◆ Exercise input:

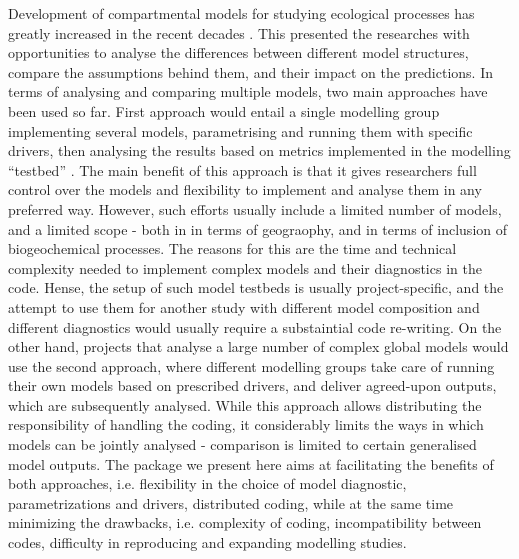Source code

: Development of compartmental models for studying ecological processes has
greatly increased in the recent decades \cite{le_noe_soil_2023,
chandel_microbial_2023, MANZONI20091355}.  This presented the researches with
opportunities to analyse the differences between different model structures,
compare the assumptions behind them, and their impact on the predictions.  In
terms of analysing and comparing multiple models, two main approaches have been
used so far.  First approach would entail a single modelling group implementing
several models, parametrising and running them with specific drivers, then
analysing the results based on metrics implemented in the modelling
``testbed'' \cite{WalkerMultiAssumption2018, SulmanMultiple2018,
LiaoDisentangling2022}. The main benefit of this approach is that it gives
researchers full control over the models and flexibility to implement and
analyse them in any preferred way. However, such efforts usually include a
limited number of models, and a limited scope - both in in terms of geograophy,
and in terms of inclusion of biogeochemical processes.  The reasons for this
are the time and technical complexity needed to implement complex models and
their diagnostics in the code. Hense, the setup of such model testbeds is
usually project-specific, and the attempt to use them for another study with
different model composition and different diagnostics would usually require a
substaintial code re-writing.  On the other hand, projects that analyse a large
number of complex global models \cite{sitch_recent_2015, eyring_overview_2016,
collier_international_2018} would use the second approach, where different
modelling groups take care of running their own models based on prescribed
drivers, and deliver agreed-upon outputs, which are subsequently analysed.
While this approach allows distributing the responsibility of handling the
coding, it considerably limits the ways in which models can be jointly analysed
- comparison is limited to certain generalised model outputs.  The package we
present here aims at facilitating the benefits of both approaches, i.e.
flexibility in the choice of model diagnostic, parametrizations and drivers,
distributed coding, while at the same time minimizing the drawbacks, i.e.
complexity of coding, incompatibility between codes, difficulty in reproducing
and expanding modelling studies.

◆ What this task involves: Out of the data above, return each line where the word "time" can be found.

◆ Answer space:
are the time and technical complexity needed to implement complex models and
distributed coding, while at the same time minimizing the drawbacks, i.e.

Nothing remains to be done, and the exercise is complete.